Records for this task START
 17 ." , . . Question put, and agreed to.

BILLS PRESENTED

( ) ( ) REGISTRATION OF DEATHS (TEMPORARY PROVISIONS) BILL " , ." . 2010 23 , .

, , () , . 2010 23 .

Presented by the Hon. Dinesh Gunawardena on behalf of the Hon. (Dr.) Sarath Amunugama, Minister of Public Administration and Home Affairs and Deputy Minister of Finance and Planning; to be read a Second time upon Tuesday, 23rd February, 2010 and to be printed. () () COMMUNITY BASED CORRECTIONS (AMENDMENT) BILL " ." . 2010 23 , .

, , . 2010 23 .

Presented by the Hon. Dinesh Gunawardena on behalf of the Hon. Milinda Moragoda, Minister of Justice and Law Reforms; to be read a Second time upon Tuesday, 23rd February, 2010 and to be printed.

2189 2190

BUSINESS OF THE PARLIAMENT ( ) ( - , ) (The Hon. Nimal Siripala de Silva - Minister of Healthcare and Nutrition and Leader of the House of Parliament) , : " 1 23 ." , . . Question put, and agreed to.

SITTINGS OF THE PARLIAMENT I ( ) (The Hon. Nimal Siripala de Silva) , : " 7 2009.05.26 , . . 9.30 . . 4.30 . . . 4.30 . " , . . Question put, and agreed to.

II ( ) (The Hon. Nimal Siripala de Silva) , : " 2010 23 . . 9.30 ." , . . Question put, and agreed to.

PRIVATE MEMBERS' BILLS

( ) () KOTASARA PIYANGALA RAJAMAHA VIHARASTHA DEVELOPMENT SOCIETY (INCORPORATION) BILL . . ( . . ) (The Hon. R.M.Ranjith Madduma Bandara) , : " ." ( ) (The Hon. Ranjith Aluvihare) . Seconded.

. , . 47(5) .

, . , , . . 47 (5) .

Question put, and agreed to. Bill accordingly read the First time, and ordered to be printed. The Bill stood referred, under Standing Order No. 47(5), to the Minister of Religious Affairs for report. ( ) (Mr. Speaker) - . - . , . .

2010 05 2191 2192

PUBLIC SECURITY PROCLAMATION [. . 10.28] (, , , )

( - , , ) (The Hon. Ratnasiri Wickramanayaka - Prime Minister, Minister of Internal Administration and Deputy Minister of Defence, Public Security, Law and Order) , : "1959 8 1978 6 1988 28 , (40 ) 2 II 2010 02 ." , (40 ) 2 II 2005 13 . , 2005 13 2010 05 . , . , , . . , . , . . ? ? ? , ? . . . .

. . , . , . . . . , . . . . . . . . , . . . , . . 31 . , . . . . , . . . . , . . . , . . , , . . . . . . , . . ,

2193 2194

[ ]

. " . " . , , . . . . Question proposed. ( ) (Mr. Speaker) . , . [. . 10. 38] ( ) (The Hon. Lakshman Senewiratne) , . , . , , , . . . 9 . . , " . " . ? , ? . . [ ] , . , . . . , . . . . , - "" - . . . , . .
Records for this task END
Assigned task – Give back the data exactly.

Your response –
 17 ." , . . Question put, and agreed to.

BILLS PRESENTED

( ) ( ) REGISTRATION OF DEATHS (TEMPORARY PROVISIONS) BILL " , ." . 2010 23 , .

, , () , . 2010 23 .

Presented by the Hon. Dinesh Gunawardena on behalf of the Hon. (Dr.) Sarath Amunugama, Minister of Public Administration and Home Affairs and Deputy Minister of Finance and Planning; to be read a Second time upon Tuesday, 23rd February, 2010 and to be printed. () () COMMUNITY BASED CORRECTIONS (AMENDMENT) BILL " ." . 2010 23 , .

, , . 2010 23 .

Presented by the Hon. Dinesh Gunawardena on behalf of the Hon. Milinda Moragoda, Minister of Justice and Law Reforms; to be read a Second time upon Tuesday, 23rd February, 2010 and to be printed.

2189 2190

BUSINESS OF THE PARLIAMENT ( ) ( - , ) (The Hon. Nimal Siripala de Silva - Minister of Healthcare and Nutrition and Leader of the House of Parliament) , : " 1 23 ." , . . Question put, and agreed to.

SITTINGS OF THE PARLIAMENT I ( ) (The Hon. Nimal Siripala de Silva) , : " 7 2009.05.26 , . . 9.30 . . 4.30 . . . 4.30 . " , . . Question put, and agreed to.

II ( ) (The Hon. Nimal Siripala de Silva) , : " 2010 23 . . 9.30 ." , . . Question put, and agreed to.

PRIVATE MEMBERS' BILLS

( ) () KOTASARA PIYANGALA RAJAMAHA VIHARASTHA DEVELOPMENT SOCIETY (INCORPORATION) BILL . . ( . . ) (The Hon. R.M.Ranjith Madduma Bandara) , : " ." ( ) (The Hon. Ranjith Aluvihare) . Seconded.

. , . 47(5) .

, . , , . . 47 (5) .

Question put, and agreed to. Bill accordingly read the First time, and ordered to be printed. The Bill stood referred, under Standing Order No. 47(5), to the Minister of Religious Affairs for report. ( ) (Mr. Speaker) - . - . , . .

2010 05 2191 2192

PUBLIC SECURITY PROCLAMATION [. . 10.28] (, , , )

( - , , ) (The Hon. Ratnasiri Wickramanayaka - Prime Minister, Minister of Internal Administration and Deputy Minister of Defence, Public Security, Law and Order) , : "1959 8 1978 6 1988 28 , (40 ) 2 II 2010 02 ." , (40 ) 2 II 2005 13 . , 2005 13 2010 05 . , . , , . . , . , . . ? ? ? , ? . . . .

. . , . , . . . . , . . . . . . . . , . . . , . . 31 . , . . . . , . . . . , . . . , . . , , . . . . . . , . . ,

2193 2194

[ ]

. " . " . , , . . . . Question proposed. ( ) (Mr. Speaker) . , . [. . 10. 38] ( ) (The Hon. Lakshman Senewiratne) , . , . , , , . . . 9 . . , " . " . ? , ? . . [ ] , . , . . . , . . . . , - "" - . . . , . .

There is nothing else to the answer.